# MATERIAL SHOWN:
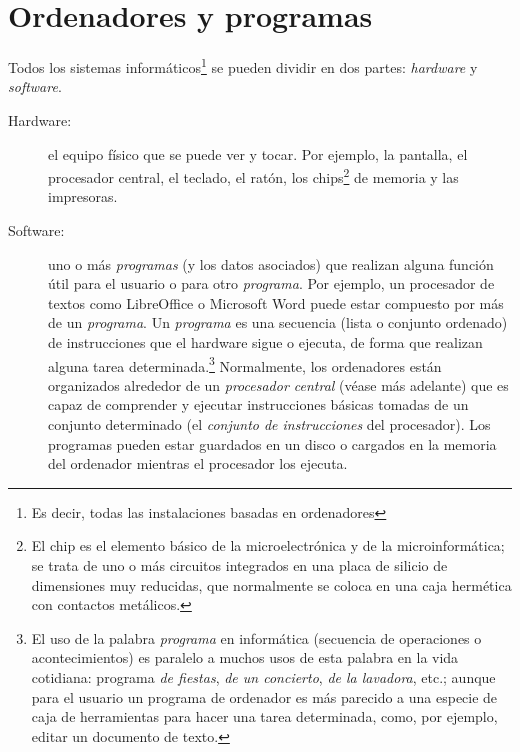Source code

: \chapter{Ordenadores y programas} 

 \label{se:OiP} 

Todos los sistemas informáticos\footnote{Es decir, todas las instalaciones basadas en ordenadores} se pueden dividir en dos partes: \emph{hardware} y \emph{software}. 

\begin{description} \item[Hardware:] el equipo físico que se puede ver y tocar. Por ejemplo, la pantalla, el procesador central, el teclado, el ratón, los chips\footnote{El chip es el elemento básico de la microelectrónica y de la microinformática; se trata de uno o más circuitos integrados en una placa de silicio de dimensiones muy reducidas, que normalmente se coloca en una caja hermética con contactos metálicos.} de memoria y las impresoras. 

\item[Software:] uno o más \emph{programas} (y los datos asociados) que realizan alguna función útil para el usuario o para otro \emph{programa}. Por ejemplo, un procesador de textos como LibreOffice o Microsoft Word puede estar compuesto por más de un \emph{programa}. Un \emph{programa} es una secuencia (lista o conjunto ordenado) de instrucciones que el hardware sigue o ejecuta, de forma que realizan alguna tarea determinada.\footnote{El uso de la palabra \emph{programa} en informática (secuencia de operaciones o acontecimientos) es paralelo a muchos usos de esta palabra en la vida cotidiana: programa \emph{de fiestas}, \emph{de un concierto}, \emph{de la lavadora}, etc.; aunque para el usuario un programa de ordenador es más parecido a una especie de caja de herramientas para hacer una tarea determinada, como, por ejemplo, editar un documento de texto.} Normalmente, los ordenadores están organizados alrededor de un \emph{procesador central} (véase más adelante) que es capaz de comprender y ejecutar instrucciones básicas tomadas de un conjunto determinado (el \emph{conjunto de instrucciones} del procesador). Los programas pueden estar guardados en un disco o cargados en la memoria del ordenador mientras el procesador los ejecuta. \end{description}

# ACTIVITY:
Search the data above for the string "programas". Report every line where it is found.

# RESPONSE BOX:
: \chapter{Ordenadores y programas} 
\item[Software:] uno o más \emph{programas} (y los datos asociados) que realizan alguna función útil para el usuario o para otro \emph{programa}. Por ejemplo, un procesador de textos como LibreOffice o Microsoft Word puede estar compuesto por más de un \emph{programa}. Un \emph{programa} es una secuencia (lista o conjunto ordenado) de instrucciones que el hardware sigue o ejecuta, de forma que realizan alguna tarea determinada.\footnote{El uso de la palabra \emph{programa} en informática (secuencia de operaciones o acontecimientos) es paralelo a muchos usos de esta palabra en la vida cotidiana: programa \emph{de fiestas}, \emph{de un concierto}, \emph{de la lavadora}, etc.; aunque para el usuario un programa de ordenador es más parecido a una especie de caja de herramientas para hacer una tarea determinada, como, por ejemplo, editar un documento de texto.} Normalmente, los ordenadores están organizados alrededor de un \emph{procesador central} (véase más adelante) que es capaz de comprender y ejecutar instrucciones básicas tomadas de un conjunto determinado (el \emph{conjunto de instrucciones} del procesador). Los programas pueden estar guardados en un disco o cargados en la memoria del ordenador mientras el procesador los ejecuta. \end{description}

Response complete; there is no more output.